[REQUIRED WORK] Gather each line containing the string "mahila" from these entries.

··· INFORMATION PROVIDED ···

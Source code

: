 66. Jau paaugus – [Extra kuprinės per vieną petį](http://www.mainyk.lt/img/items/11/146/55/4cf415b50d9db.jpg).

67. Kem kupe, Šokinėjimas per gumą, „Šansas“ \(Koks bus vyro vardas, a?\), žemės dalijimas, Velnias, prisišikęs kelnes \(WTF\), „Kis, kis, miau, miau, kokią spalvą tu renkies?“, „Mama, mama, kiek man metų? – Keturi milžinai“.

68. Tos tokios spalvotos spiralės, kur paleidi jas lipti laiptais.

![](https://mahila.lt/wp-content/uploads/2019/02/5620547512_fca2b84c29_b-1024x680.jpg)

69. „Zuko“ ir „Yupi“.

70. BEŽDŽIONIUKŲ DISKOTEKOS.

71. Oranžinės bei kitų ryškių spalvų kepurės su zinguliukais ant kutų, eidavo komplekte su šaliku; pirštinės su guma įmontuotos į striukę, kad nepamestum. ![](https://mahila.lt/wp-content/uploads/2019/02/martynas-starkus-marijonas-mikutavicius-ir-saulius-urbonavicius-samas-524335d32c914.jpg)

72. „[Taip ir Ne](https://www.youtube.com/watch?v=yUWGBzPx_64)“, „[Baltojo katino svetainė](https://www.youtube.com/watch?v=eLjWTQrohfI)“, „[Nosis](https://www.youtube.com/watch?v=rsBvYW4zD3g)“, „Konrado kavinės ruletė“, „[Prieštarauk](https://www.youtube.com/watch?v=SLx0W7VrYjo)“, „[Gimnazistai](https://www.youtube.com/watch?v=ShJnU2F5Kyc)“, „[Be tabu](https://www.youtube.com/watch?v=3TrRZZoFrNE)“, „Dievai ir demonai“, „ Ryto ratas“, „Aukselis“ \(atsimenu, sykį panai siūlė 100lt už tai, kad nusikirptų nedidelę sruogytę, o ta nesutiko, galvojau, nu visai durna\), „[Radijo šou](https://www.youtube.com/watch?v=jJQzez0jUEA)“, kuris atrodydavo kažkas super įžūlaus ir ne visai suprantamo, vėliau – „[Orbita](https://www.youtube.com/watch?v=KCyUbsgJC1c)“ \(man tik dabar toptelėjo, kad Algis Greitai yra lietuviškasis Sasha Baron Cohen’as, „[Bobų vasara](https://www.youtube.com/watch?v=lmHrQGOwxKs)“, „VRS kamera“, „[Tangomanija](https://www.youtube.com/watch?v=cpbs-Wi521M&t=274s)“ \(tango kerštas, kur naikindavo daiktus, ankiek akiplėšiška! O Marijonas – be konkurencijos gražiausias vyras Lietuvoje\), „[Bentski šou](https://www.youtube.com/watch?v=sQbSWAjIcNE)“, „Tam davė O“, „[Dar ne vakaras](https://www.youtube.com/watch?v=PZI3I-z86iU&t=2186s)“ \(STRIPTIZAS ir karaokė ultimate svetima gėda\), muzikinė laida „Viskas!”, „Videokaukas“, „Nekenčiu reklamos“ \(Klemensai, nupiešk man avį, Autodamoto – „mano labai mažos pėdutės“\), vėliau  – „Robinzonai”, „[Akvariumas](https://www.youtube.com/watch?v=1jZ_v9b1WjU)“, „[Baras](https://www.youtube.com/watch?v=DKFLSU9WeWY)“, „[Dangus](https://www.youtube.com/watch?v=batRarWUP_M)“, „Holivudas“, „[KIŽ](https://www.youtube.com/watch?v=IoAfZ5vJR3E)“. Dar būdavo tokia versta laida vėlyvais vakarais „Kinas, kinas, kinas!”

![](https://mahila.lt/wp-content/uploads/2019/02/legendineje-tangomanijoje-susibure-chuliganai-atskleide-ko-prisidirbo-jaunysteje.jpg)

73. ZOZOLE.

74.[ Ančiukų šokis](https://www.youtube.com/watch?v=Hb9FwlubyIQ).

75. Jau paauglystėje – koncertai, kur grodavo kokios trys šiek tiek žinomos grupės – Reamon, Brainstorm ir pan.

···
··· INFORMATION PROVIDED ···

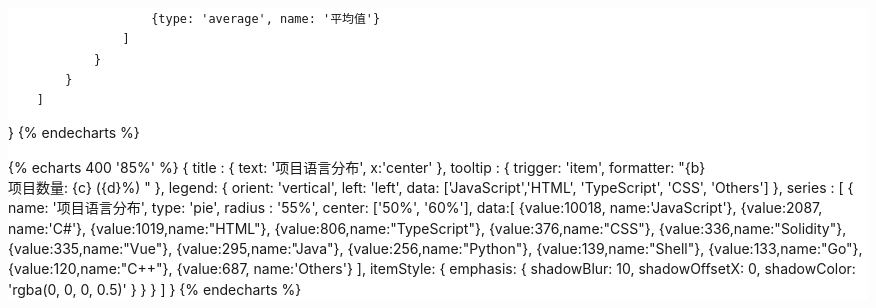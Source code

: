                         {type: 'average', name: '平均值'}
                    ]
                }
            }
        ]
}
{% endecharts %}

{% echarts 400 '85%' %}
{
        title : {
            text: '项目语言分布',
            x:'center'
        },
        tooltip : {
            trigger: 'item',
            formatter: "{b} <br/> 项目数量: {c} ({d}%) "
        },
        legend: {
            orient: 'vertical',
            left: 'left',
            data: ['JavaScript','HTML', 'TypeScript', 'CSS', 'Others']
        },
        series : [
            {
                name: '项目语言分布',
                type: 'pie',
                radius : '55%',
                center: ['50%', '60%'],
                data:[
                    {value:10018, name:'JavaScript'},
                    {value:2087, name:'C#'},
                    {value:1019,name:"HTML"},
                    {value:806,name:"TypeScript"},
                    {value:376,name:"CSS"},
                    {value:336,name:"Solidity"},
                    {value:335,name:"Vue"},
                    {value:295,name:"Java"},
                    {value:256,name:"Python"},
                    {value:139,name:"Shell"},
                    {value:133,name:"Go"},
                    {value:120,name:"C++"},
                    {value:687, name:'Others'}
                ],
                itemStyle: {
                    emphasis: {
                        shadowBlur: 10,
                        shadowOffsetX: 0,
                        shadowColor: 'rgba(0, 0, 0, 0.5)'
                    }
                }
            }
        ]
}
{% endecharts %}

···

[ANSWER AREA]
![](https://mahila.lt/wp-content/uploads/2019/02/5620547512_fca2b84c29_b-1024x680.jpg)
71. Oranžinės bei kitų ryškių spalvų kepurės su zinguliukais ant kutų, eidavo komplekte su šaliku; pirštinės su guma įmontuotos į striukę, kad nepamestum. ![](https://mahila.lt/wp-content/uploads/2019/02/martynas-starkus-marijonas-mikutavicius-ir-saulius-urbonavicius-samas-524335d32c914.jpg)
![](https://mahila.lt/wp-content/uploads/2019/02/legendineje-tangomanijoje-susibure-chuliganai-atskleide-ko-prisidirbo-jaunysteje.jpg)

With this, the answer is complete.